The position of families in the black camps has been far less well documented, only vestiges and snippets appear in such works as Fred Khumalo’s work of historical fiction, The Longest March. The paucity of the historical coverage of the experiences of the black Africans in this war was due to the intentional destruction of records and ‘the tendency of whites at the time to ignore any black presence’. This means that we have only fragmentary knowledge of black civilian suffering in the war, even though black people were an integral part of republican society at the time.
Professor G N van de Bergh states in his article, The British Scorched Earth and Concentration Camp Policies in the Potchefstroom Region, 1899-1902 that, “It is clear that until June 1901, almost no provision was made for black people. Before that date, camps were eventually set up for them in the Orange River Colony, but nothing is known of the fate of black farmers in the Transvaal during this earlier period.
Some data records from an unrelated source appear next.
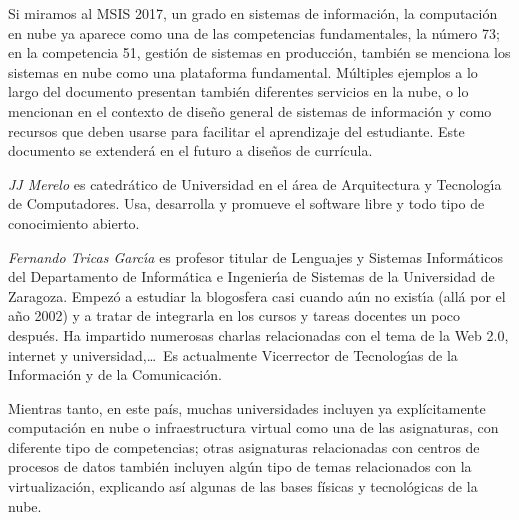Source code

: \documentclass[twoside,10pt]{article}
\newcounter{num}
\begin{document}
\begin{multicols}{2}
Si miramos al MSIS 2017, un grado en sistemas de informaci\'on, la
computaci\'on en nube ya aparece como una de las competencias
fundamentales, la n\'umero 73; en la competencia 51, gesti\'on de
sistemas en producci\'on, tambi\'en se menciona los sistemas en nube como
una plataforma fundamental. M\'ultiples ejemplos a lo largo del
documento presentan tambi\'en diferentes servicios en la nube, o lo
mencionan en el contexto de dise\~no general de sistemas de
informaci\'on y como recursos que deben usarse para facilitar el
aprendizaje del estudiante. Este documento se extender\'a en el futuro a
dise\~nos de curr\'icula. 
  
\vspace{1ex} {\small{\begin{window} \noindent\emph{JJ Merelo} es catedr\'{a}tico de Universidad
en el \'area de Arquitectura y Tecnolog\'{\i}a de Computadores. Usa,
desarrolla y promueve el software libre y todo tipo de conocimiento
abierto. 
\end{window}}}

\medskip

{\small{\begin{window}
		\noindent \emph{Fernando Tricas Garc\'{\i}a} es profesor
		titular de Lenguajes y Sistemas Inform\'{a}ticos del Departamento
		de Inform\'{a}tica e Ingenier\'{\i}a de Sistemas de la Universidad de
		Zaragoza.  Empez\'{o} a estudiar la blogosfera casi cuando a\'{u}n no
		exist\'{\i}a (all\'{a} por el a\~{n}o 2002) y a tratar de integrarla en los
		cursos y tareas docentes un poco despu\'{e}s.  Ha impartido
		numerosas charlas relacionadas con el tema de la Web 2.0, 
		internet y universidad,\ldots\ 
		Es actualmente Vicerrector de Tecnolog\'{\i}as de la Informaci\'{o}n y
de la Comunicaci\'{o}n.   
		\end{window}}}

Mientras tanto, en este pa\'is, muchas universidades incluyen ya
expl\'icitamente computaci\'on en nube o infraestructura virtual como una
de las asignaturas, con diferente tipo de competencias; otras
asignaturas relacionadas con centros de procesos de datos tambi\'en
incluyen alg\'un tipo de temas relacionados con la virtualizaci\'on,
explicando as\'i algunas de las bases f\'isicas y tecnol\'ogicas de la
nube.


\end{multicols}
\end{document}
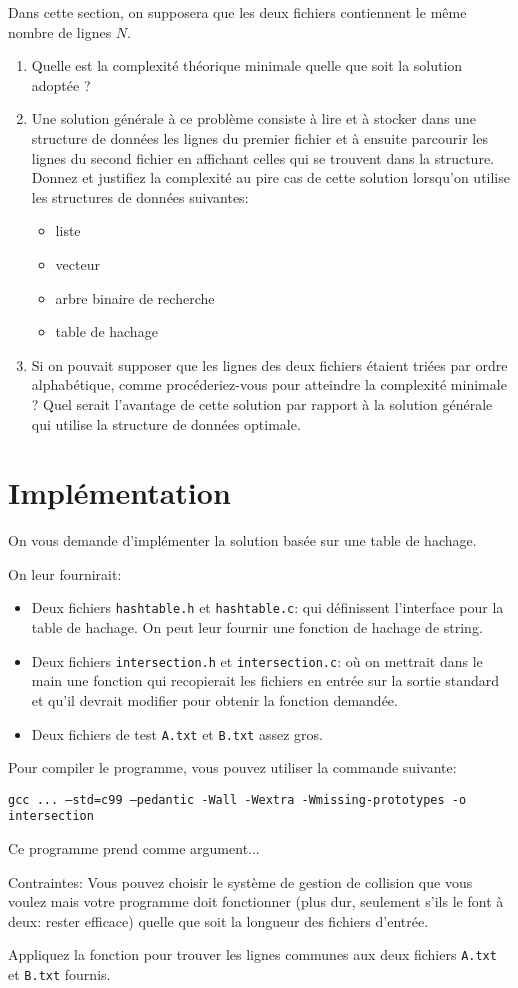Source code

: \documentclass[a4paper,10pt]{article}
\begin{document}
Dans cette section, on supposera que les deux fichiers contiennent le même nombre de lignes $N$.
\begin{enumerate}
\item Quelle est la complexité théorique minimale quelle que soit la solution adoptée ?
\item Une solution générale à ce problème consiste à lire et à stocker
  dans une structure de données les lignes du premier fichier et à
  ensuite parcourir les lignes du second fichier en affichant celles qui
  se trouvent dans la structure. Donnez et justifiez la complexité au pire cas de cette solution
  lorsqu'on utilise les structures de données suivantes:
\begin{itemize}
\item liste
\item vecteur
\item arbre binaire de recherche
\item table de hachage
\end{itemize}
\item Si on pouvait supposer que les lignes des deux fichiers étaient
  triées par ordre alphabétique, comme procéderiez-vous pour atteindre
  la complexité minimale ? Quel serait l'avantage de cette solution
  par rapport à la solution générale qui utilise la structure de
  données optimale.
\end{enumerate}

\section{Implémentation}

On vous demande d'implémenter la solution basée sur une table de
hachage.

On leur fournirait:
\begin{itemize}
\item Deux fichiers \texttt{hashtable.h} et \texttt{hashtable.c}: qui définissent l'interface pour la table de hachage. On peut leur fournir une fonction de hachage de string.
\item Deux fichiers \texttt{intersection.h} et \texttt{intersection.c}: où on mettrait
  dans le main une fonction qui recopierait les fichiers en entrée sur
  la sortie standard et qu'il devrait modifier pour obtenir la
  fonction demandée.
\item Deux fichiers de test \texttt{A.txt} et \texttt{B.txt} assez gros.
\end{itemize}

Pour compiler le programme, vous pouvez utiliser la commande suivante:

{\small \texttt{gcc ... --std=c99 --pedantic -Wall -Wextra -Wmissing-prototypes -o intersection}}

Ce programme prend comme argument...

Contraintes: Vous pouvez choisir le système de gestion de collision
que vous voulez mais votre programme doit fonctionner (plus dur, seulement s'ils
le font à deux: rester efficace) quelle que soit la longueur des
fichiers d'entrée.

Appliquez la fonction pour trouver les lignes communes aux deux fichiers \texttt{A.txt} et \texttt{B.txt} fournis.
\end{document}
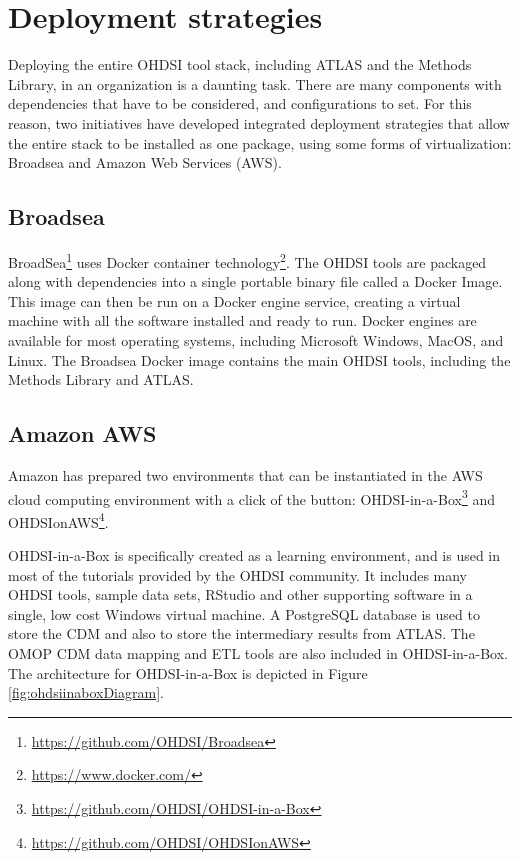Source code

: \documentclass[11pt]{book}
\let\rmarkdownfootnote\footnote%
\def\footnote{\protect\rmarkdownfootnote}
\theoremstyle{definition}
\theoremstyle{definition}
\theoremstyle{definition}
\theoremstyle{remark}
\begin{document}
\hypertarget{deployment-strategies}{%
\section{Deployment strategies}\label{deployment-strategies}}

Deploying the entire OHDSI tool stack, including ATLAS and the Methods Library, in an organization is a daunting task. There are many components with dependencies that have to be considered, and configurations to set. For this reason, two initiatives have developed integrated deployment strategies that allow the entire stack to be installed as one package, using some forms of virtualization: Broadsea and Amazon Web Services (AWS).

\hypertarget{broadsea}{%
\subsection{Broadsea}\label{broadsea}}

BroadSea\footnote{\url{https://github.com/OHDSI/Broadsea}} uses Docker container technology\footnote{\url{https://www.docker.com/}}. The OHDSI tools are packaged along with dependencies into a single portable binary file called a Docker Image. This image can then be run on a Docker engine service, creating a virtual machine with all the software installed and ready to run. Docker engines are available for most operating systems, including Microsoft Windows, MacOS, and Linux. The Broadsea Docker image contains the main OHDSI tools, including the Methods Library and ATLAS.

\hypertarget{amazon-aws}{%
\subsection{Amazon AWS}\label{amazon-aws}}

Amazon has prepared two environments that can be instantiated in the AWS cloud computing environment with a click of the button: OHDSI-in-a-Box\footnote{\url{https://github.com/OHDSI/OHDSI-in-a-Box}} and OHDSIonAWS\footnote{\url{https://github.com/OHDSI/OHDSIonAWS}}.

OHDSI-in-a-Box is specifically created as a learning environment, and is used in most of the tutorials provided by the OHDSI community. It includes many OHDSI tools, sample data sets, RStudio and other supporting software in a single, low cost Windows virtual machine. A PostgreSQL database is used to store the CDM and also to store the intermediary results from ATLAS. The OMOP CDM data mapping and ETL tools are also included in OHDSI-in-a-Box. The architecture for OHDSI-in-a-Box is depicted in Figure \ref{fig:ohdsiinaboxDiagram}.
\end{document}
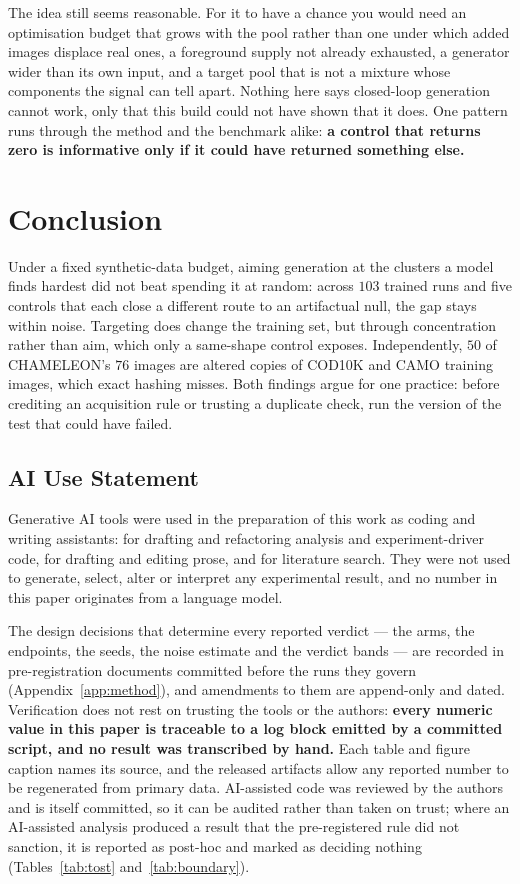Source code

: \documentclass{article}
\begin{document}
The idea still seems reasonable. For it to have a chance you would need an optimisation budget that
grows with the pool rather than one under which added images displace real ones, a foreground supply
not already exhausted, a generator wider than its own input, and a target pool that is not a mixture
whose components the signal can tell apart. Nothing here says closed-loop generation cannot work,
only that this build could not have shown that it does. One pattern runs through the method and the
benchmark alike: \textbf{a control that returns zero is informative only if it could have returned
something else.}

\section{Conclusion}
\label{sec:conclusion}
Under a fixed synthetic-data budget, aiming generation at the clusters a model finds hardest did not
beat spending it at random: across $103$ trained runs and five controls that each close a different
route to an artifactual null, the gap stays within noise. Targeting does change the training set,
but through concentration rather than aim, which only a same-shape control exposes. Independently,
$50$ of CHAMELEON's $76$ images are altered copies of COD10K and CAMO training images, which exact
hashing misses. Both findings argue for one practice: before crediting an acquisition rule or
trusting a duplicate check, run the version of the test that could have failed.

\subsection*{AI Use Statement}

Generative AI tools were used in the preparation of this work as coding and writing assistants:
for drafting and refactoring analysis and experiment-driver code, for drafting and editing prose,
and for literature search. They were not used to generate, select, alter or interpret any
experimental result, and no number in this paper originates from a language model.

The design decisions that determine every reported verdict --- the arms, the endpoints, the seeds,
the noise estimate and the verdict bands --- are recorded in pre-registration documents
committed before the runs they govern (Appendix~\ref{app:method}), and amendments to them are
append-only and dated. Verification does not rest on trusting the tools or the authors:
\textbf{every numeric value in this paper is traceable to a log block emitted by a committed script,
and no result was transcribed by hand.} Each table and figure caption names its source, and the
released artifacts allow any reported number to be regenerated from primary data. AI-assisted code
was reviewed by the authors and is itself committed, so it can be audited rather than taken on
trust; where an AI-assisted analysis produced a result that the pre-registered rule did not
sanction, it is reported as post-hoc and marked as deciding nothing
(Tables~\ref{tab:tost} and~\ref{tab:boundary}).
\end{document}
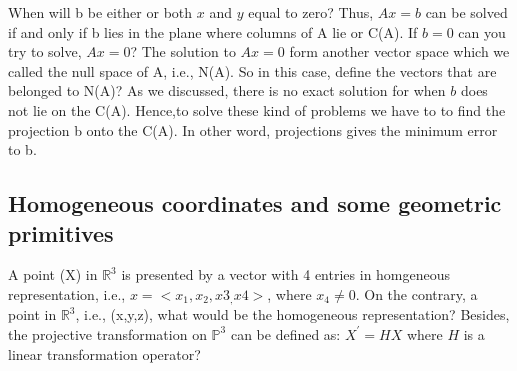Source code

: \documentclass[12pt]{article}%
\begin{document}
\begin{figure}%
    \centering
    \qquad
    \label{fig:example}%
\end{figure}

When will b be either or both $x$ and $y$ equal to zero? Thus, $Ax = b$ can be solved if and only if b lies in the plane where columns of A lie or C(A). If $b=0$ can you try to solve, $Ax=0$? The solution to $Ax=0$ form another vector space which we called the null space of A, i.e., N(A). So in this case, define the vectors that are belonged to N(A)? %
As we discussed, there is no exact solution for when $b$ does not lie on the C(A). Hence,to solve these kind of problems we have to to find the projection b onto the C(A). In other word, projections gives the minimum error to b. 


\subsection{Homogeneous coordinates and some geometric primitives}
A point (X) in $\mathbb{R}^3$  is presented by a vector with 4 entries in homgeneous representation, i.e.,  $x=<x_1, x_2, x3_, x4>$, where $x_4 \neq 0$. On the contrary, a point in $\mathbb{R}^3$, i.e., (x,y,z), what would be the homogeneous representation? Besides, the projective transformation on $\mathbb{P}^3$ can be defined as: $X^{'} = HX$ where $H$ is a linear transformation operator? 
\end{document}
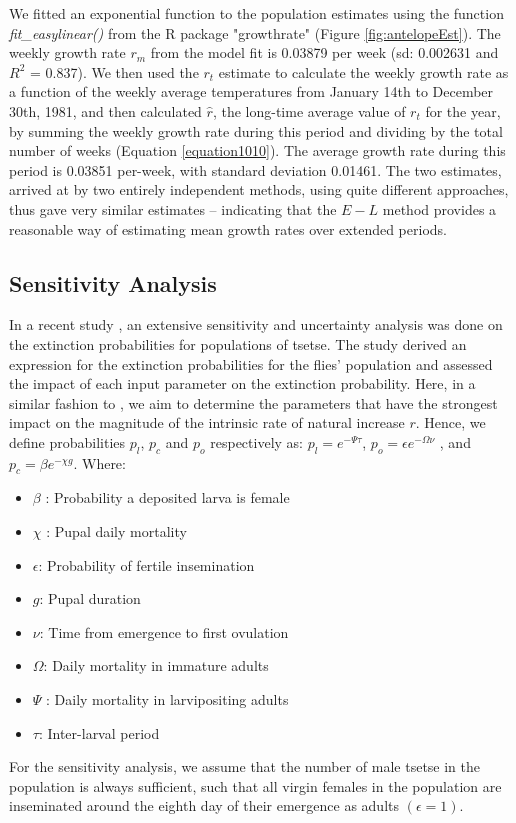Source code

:\documentclass[12pt,a4paper]{article}
\begin{document}
\newpage
We fitted an exponential function to the population estimates using the function \textit{fit\_easylinear()} from the R package "growthrate" (Figure \ref{fig:antelopeEst}). The weekly growth rate $r_m$ from the model fit is 0.03879 per week (sd: 0.002631 and $R^2$ = 0.837). We then used the $r_t$ estimate to calculate the weekly growth rate as a function of the weekly average temperatures from January 14th to December 30th, 1981, and then calculated $\hat{r}$, the long-time average value of $r_t$ for the year, by summing the weekly growth rate during this period and dividing by the total number of weeks (Equation \ref{equation1010}). The average growth rate during this period is 0.03851 per-week, with standard deviation 0.01461. The two estimates, arrived at by two entirely independent methods, using quite different approaches, thus gave very similar estimates – indicating that the $E-L$ method provides a reasonable way of estimating mean  growth rates over extended periods.


\subsection*{Sensitivity Analysis}
In a recent study \cite{are2019weakest}, an extensive sensitivity and uncertainty analysis was done on the extinction probabilities for populations of tsetse. The study derived an expression for the extinction probabilities for the flies' population and assessed the impact of each input parameter on the extinction probability. Here, in  a similar fashion to \cite{are2019weakest}, we aim to determine the parameters that have the strongest impact on the magnitude of the intrinsic rate of natural increase $r$. Hence, we define probabilities $p_l$, $p_c$ and $p_o$ respectively as: $p_l=e^{-\Psi \tau} $, $p_o =\epsilon e^{-\Omega \nu}$ , and $p_c =\beta e^{-\chi g}$.  Where: 
\begin{itemize}
	\item $\beta$ : Probability a deposited larva is female
	\item $\chi$ : Pupal daily mortality
	\item $\epsilon$: Probability of fertile insemination
	\item $g$: Pupal duration
	\item $\nu$: Time from emergence to first ovulation 
	\item $\Omega$: Daily mortality in immature adults 
	\item $\Psi$ : Daily mortality in larvipositing adults 
	\item $\tau$: Inter-larval period
\end{itemize}
For the sensitivity analysis, we assume that the number of male tsetse  in the population is always sufficient, such that all virgin females in the population are inseminated around the eighth  day of their emergence as adults $(\epsilon = 1)$. 
\end{document}
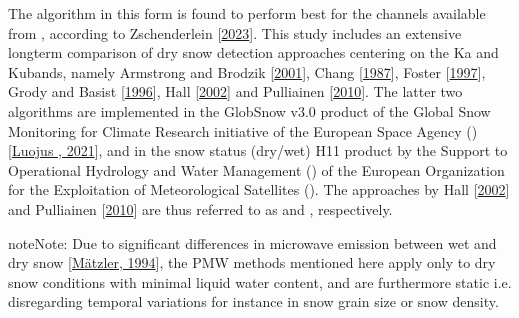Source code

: \documentclass[letterpaper,10pt,english]{jupyterBook}
\begin{document}
\sphinxAtStartPar
The algorithm in this form is found to perform best for the channels available from {\hyperref[\detokenize{book/acronyms:term-CIMR}]{}}, according to Zschenderlein  {[}\hyperlink{cite.book/references:id18}{2023}{]}.
This study includes an extensive long\sphinxhyphen{}term comparison of {\hyperref[\detokenize{book/acronyms:term-PMW}]{}} dry snow detection approaches centering on the Ka and Ku\sphinxhyphen{}bands, namely Armstrong and Brodzik {[}\hyperlink{cite.book/references:id11}{2001}{]}, Chang  {[}\hyperlink{cite.book/references:id7}{1987}{]}, Foster  {[}\hyperlink{cite.book/references:id8}{1997}{]}, Grody and Basist {[}\hyperlink{cite.book/references:id9}{1996}{]}, Hall  {[}\hyperlink{cite.book/references:id2}{2002}{]} and Pulliainen  {[}\hyperlink{cite.book/references:id3}{2010}{]}.
The latter two algorithms are implemented in the GlobSnow v3.0 {\hyperref[\detokenize{book/acronyms:term-SWE}]{}} product of the Global Snow Monitoring for Climate Research initiative of the European Space Agency ({\hyperref[\detokenize{book/acronyms:term-ESA}]{}}) {[}\hyperlink{cite.book/references:id22}{Luojus , 2021}{]}, and in the snow status (dry/wet) H11 product by the Support to Operational Hydrology and Water Management ({\hyperref[\detokenize{book/acronyms:term-H-SAF}]{}}) of the European Organization for the Exploitation of Meteorological Satellites ({\hyperref[\detokenize{book/acronyms:term-EUMETSAT}]{}}).
The approaches by Hall  {[}\hyperlink{cite.book/references:id2}{2002}{]} and Pulliainen  {[}\hyperlink{cite.book/references:id3}{2010}{]} are thus referred to as  and , respectively.

\begin{sphinxadmonition}{note}{Note:}
\sphinxAtStartPar
Due to significant differences in microwave emission between wet and dry snow {[}\hyperlink{cite.book/references:id13}{Mätzler, 1994}{]}, the PMW methods mentioned here apply only to dry snow conditions with minimal liquid water content, and are furthermore static i.e. disregarding temporal variations for instance in snow grain size or snow density.
\end{sphinxadmonition}
\end{document}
The little information that is available for the Orange River Colony suggests that nutrition and accommodation were very inadequate and mortality must have been high.”
It is a fact that the majority of black Africans today are not even vaguely aware, hung up on the new atmosphere of neo-politics that have conveniently gone amnesiac and forgotten the real historical roots of the modern age.
The van de Bergh article further shows that in June 1901, the gold mines began to reopen and the British Army lost an important source of labour (black combatants). To deal with the problem, a Native Refugee Department was established and refugee women and children were moved into farm camps, where they were expected to grow their own food, ignoring the fact that their men were employed by the British Army and their families therefore liable to some kind of relief from the British authorities.
The farms provided some income for the families, but the parsimonious management of these camps ensured that conditions were harsh and mortality soared, as the scant surviving records indicate. It is a historical fact that medical care at these largely black farms was minimal and though some doctors were provided, there is no record of any nursing facility being established in the black African areas. There were always excuses with regard to the blatant ignorance of the black side of the population by the authorities in the course of the war.
Emily Hobhouse claimed that she did not have the resources to investigate the black camps and accused the Ladies Committee of neglect in failing to visit them. “They found nothing to complain about, as Lucy Deane, one of the Committee members, explained. She thought that Klerksdorp black camp was “beautifully run” and “cost practically nothing at all”. She added: “Everything is beautifully clean and sanitary, the people so amiable and cheerful, all of which is a sad contrast to the Boer Camps with their terrific cost and appalling difficulties, discontent and worry!”
One sees this same attitude rising up once again in the course of this pandemic, all is well and fine in the eyes of the authorities, and history will record the words of the authorities. Our history will thus and once again be scattered to the four winds like it has before, part of a literature of a people forgotten by time because the pretence is that we are fine even when history conveniently chooses to forget us. Is it a sham or a shame? I think both words fit the description.